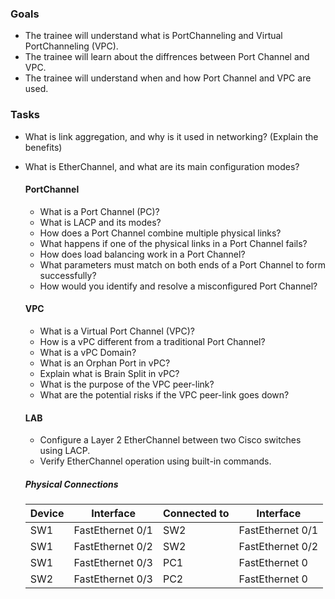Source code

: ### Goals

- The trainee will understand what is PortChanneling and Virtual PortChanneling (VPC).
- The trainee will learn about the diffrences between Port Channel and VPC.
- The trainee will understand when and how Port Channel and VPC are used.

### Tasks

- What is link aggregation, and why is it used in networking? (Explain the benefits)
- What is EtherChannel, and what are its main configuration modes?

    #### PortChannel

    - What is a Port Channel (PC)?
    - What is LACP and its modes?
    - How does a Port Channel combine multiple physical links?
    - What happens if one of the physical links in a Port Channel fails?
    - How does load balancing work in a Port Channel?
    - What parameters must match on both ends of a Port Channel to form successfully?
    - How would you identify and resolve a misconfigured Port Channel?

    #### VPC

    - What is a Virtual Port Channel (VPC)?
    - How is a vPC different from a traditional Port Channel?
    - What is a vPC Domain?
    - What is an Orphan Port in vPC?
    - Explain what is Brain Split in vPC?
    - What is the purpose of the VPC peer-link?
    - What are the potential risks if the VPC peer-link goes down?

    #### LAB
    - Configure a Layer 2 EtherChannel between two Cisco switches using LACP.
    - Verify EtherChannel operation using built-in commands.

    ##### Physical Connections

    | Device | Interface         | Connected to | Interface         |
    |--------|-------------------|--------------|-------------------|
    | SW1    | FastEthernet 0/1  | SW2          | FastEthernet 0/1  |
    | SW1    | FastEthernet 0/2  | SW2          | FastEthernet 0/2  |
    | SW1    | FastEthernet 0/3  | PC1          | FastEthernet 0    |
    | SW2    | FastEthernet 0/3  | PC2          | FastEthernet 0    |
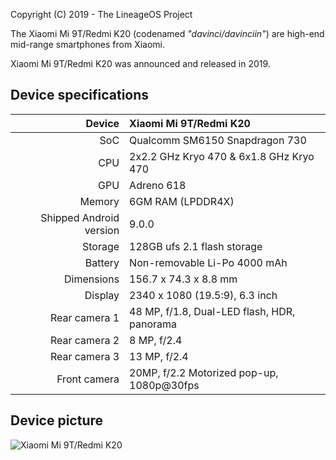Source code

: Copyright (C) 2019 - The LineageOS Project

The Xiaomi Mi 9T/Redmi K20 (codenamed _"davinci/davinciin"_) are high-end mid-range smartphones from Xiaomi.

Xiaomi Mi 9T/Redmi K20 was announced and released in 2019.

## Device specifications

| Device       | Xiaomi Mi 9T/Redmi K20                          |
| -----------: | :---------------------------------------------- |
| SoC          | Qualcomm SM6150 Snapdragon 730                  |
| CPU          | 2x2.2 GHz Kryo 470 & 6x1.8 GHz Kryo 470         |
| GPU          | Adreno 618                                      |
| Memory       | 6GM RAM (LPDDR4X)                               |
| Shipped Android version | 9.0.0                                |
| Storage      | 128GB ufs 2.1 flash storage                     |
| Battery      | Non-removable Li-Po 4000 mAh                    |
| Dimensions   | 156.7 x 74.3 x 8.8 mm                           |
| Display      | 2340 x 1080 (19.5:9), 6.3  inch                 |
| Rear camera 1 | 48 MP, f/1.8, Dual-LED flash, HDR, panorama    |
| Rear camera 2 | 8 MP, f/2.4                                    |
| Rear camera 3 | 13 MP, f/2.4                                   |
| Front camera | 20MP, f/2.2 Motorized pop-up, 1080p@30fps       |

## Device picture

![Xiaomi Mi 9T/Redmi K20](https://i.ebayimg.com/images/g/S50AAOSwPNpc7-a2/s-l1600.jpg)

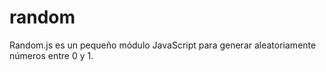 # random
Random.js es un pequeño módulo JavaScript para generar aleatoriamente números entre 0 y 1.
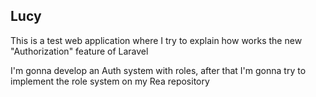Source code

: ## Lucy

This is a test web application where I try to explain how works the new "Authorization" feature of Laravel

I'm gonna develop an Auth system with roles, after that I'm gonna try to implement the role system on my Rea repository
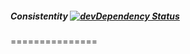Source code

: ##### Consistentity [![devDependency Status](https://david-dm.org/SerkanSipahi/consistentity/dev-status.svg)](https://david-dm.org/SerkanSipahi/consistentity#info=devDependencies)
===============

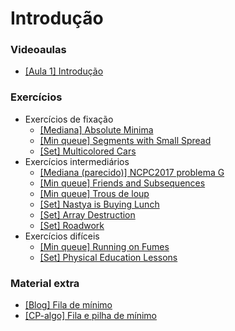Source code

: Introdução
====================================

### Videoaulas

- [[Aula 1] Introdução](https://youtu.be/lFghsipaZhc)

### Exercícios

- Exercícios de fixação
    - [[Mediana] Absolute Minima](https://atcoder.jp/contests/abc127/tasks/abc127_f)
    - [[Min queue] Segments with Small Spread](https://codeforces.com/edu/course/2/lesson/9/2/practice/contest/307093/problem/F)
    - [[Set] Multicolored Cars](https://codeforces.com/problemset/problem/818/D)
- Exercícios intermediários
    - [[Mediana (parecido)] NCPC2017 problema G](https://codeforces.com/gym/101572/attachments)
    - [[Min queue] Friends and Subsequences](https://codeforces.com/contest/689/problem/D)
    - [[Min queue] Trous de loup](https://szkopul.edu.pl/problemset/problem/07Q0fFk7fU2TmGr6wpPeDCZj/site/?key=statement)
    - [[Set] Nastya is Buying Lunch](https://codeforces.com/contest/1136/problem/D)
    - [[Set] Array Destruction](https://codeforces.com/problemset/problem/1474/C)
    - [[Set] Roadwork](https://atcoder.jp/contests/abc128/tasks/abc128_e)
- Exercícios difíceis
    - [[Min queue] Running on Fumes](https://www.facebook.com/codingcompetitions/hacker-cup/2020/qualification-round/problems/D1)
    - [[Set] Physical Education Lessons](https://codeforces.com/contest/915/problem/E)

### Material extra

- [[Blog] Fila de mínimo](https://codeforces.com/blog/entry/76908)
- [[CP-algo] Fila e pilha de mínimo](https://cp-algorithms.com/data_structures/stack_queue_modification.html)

+-------+

**WHAT THE TASK REQUIRES**
Give back the material above exactly, but without its images.

**WRITTEN SOLUTION**
Source code

: ### Goals

- The trainee will understand what is PortChanneling and Virtual PortChanneling (VPC).
- The trainee will learn about the diffrences between Port Channel and VPC.
- The trainee will understand when and how Port Channel and VPC are used.

### Tasks

- What is link aggregation, and why is it used in networking? (Explain the benefits)
- What is EtherChannel, and what are its main configuration modes?

    #### PortChannel

    - What is a Port Channel (PC)?
    - What is LACP and its modes?
    - How does a Port Channel combine multiple physical links?
    - What happens if one of the physical links in a Port Channel fails?
    - How does load balancing work in a Port Channel?
    - What parameters must match on both ends of a Port Channel to form successfully?
    - How would you identify and resolve a misconfigured Port Channel?

    #### VPC

    - What is a Virtual Port Channel (VPC)?
    - How is a vPC different from a traditional Port Channel?
    - What is a vPC Domain?
    - What is an Orphan Port in vPC?
    - Explain what is Brain Split in vPC?
    - What is the purpose of the VPC peer-link?
    - What are the potential risks if the VPC peer-link goes down?

    #### LAB
    - Configure a Layer 2 EtherChannel between two Cisco switches using LACP.
    - Verify EtherChannel operation using built-in commands.

    ##### Physical Connections

    | Device | Interface         | Connected to | Interface         |
    |--------|-------------------|--------------|-------------------|
    | SW1    | FastEthernet 0/1  | SW2          | FastEthernet 0/1  |
    | SW1    | FastEthernet 0/2  | SW2          | FastEthernet 0/2  |
    | SW1    | FastEthernet 0/3  | PC1          | FastEthernet 0    |
    | SW2    | FastEthernet 0/3  | PC2          | FastEthernet 0    |
Source code

: Copyright (C) 2019 - The LineageOS Project

The Xiaomi Mi 9T/Redmi K20 (codenamed _"davinci/davinciin"_) are high-end mid-range smartphones from Xiaomi.

Xiaomi Mi 9T/Redmi K20 was announced and released in 2019.

## Device specifications

| Device       | Xiaomi Mi 9T/Redmi K20                          |
| -----------: | :---------------------------------------------- |
| SoC          | Qualcomm SM6150 Snapdragon 730                  |
| CPU          | 2x2.2 GHz Kryo 470 & 6x1.8 GHz Kryo 470         |
| GPU          | Adreno 618                                      |
| Memory       | 6GM RAM (LPDDR4X)                               |
| Shipped Android version | 9.0.0                                |
| Storage      | 128GB ufs 2.1 flash storage                     |
| Battery      | Non-removable Li-Po 4000 mAh                    |
| Dimensions   | 156.7 x 74.3 x 8.8 mm                           |
| Display      | 2340 x 1080 (19.5:9), 6.3  inch                 |
| Rear camera 1 | 48 MP, f/1.8, Dual-LED flash, HDR, panorama    |
| Rear camera 2 | 8 MP, f/2.4                                    |
| Rear camera 3 | 13 MP, f/2.4                                   |
| Front camera | 20MP, f/2.2 Motorized pop-up, 1080p@30fps       |

## Device picture

![Xiaomi Mi 9T/Redmi K20](https://i.ebayimg.com/images/g/S50AAOSwPNpc7-a2/s-l1600.jpg)

 # random
Random.js es un pequeño módulo JavaScript para generar aleatoriamente números entre 0 y 1.
Source code

: ## Lucy

This is a test web application where I try to explain how works the new "Authorization" feature of Laravel

I'm gonna develop an Auth system with roles, after that I'm gonna try to implement the role system on my Rea repository
Source code

: ##### Consistentity [![devDependency Status](https://david-dm.org/SerkanSipahi/consistentity/dev-status.svg)](https://david-dm.org/SerkanSipahi/consistentity#info=devDependencies)
===============

Source code

: Introdução
====================================

### Videoaulas

- [[Aula 1] Introdução](https://youtu.be/lFghsipaZhc)

### Exercícios

- Exercícios de fixação
    - [[Mediana] Absolute Minima](https://atcoder.jp/contests/abc127/tasks/abc127_f)
    - [[Min queue] Segments with Small Spread](https://codeforces.com/edu/course/2/lesson/9/2/practice/contest/307093/problem/F)
    - [[Set] Multicolored Cars](https://codeforces.com/problemset/problem/818/D)
- Exercícios intermediários
    - [[Mediana (parecido)] NCPC2017 problema G](https://codeforces.com/gym/101572/attachments)
    - [[Min queue] Friends and Subsequences](https://codeforces.com/contest/689/problem/D)
    - [[Min queue] Trous de loup](https://szkopul.edu.pl/problemset/problem/07Q0fFk7fU2TmGr6wpPeDCZj/site/?key=statement)
    - [[Set] Nastya is Buying Lunch](https://codeforces.com/contest/1136/problem/D)
    - [[Set] Array Destruction](https://codeforces.com/problemset/problem/1474/C)
    - [[Set] Roadwork](https://atcoder.jp/contests/abc128/tasks/abc128_e)
- Exercícios difíceis
    - [[Min queue] Running on Fumes](https://www.facebook.com/codingcompetitions/hacker-cup/2020/qualification-round/problems/D1)
    - [[Set] Physical Education Lessons](https://codeforces.com/contest/915/problem/E)

### Material extra

- [[Blog] Fila de mínimo](https://codeforces.com/blog/entry/76908)
- [[CP-algo] Fila e pilha de mínimo](https://cp-algorithms.com/data_structures/stack_queue_modification.html)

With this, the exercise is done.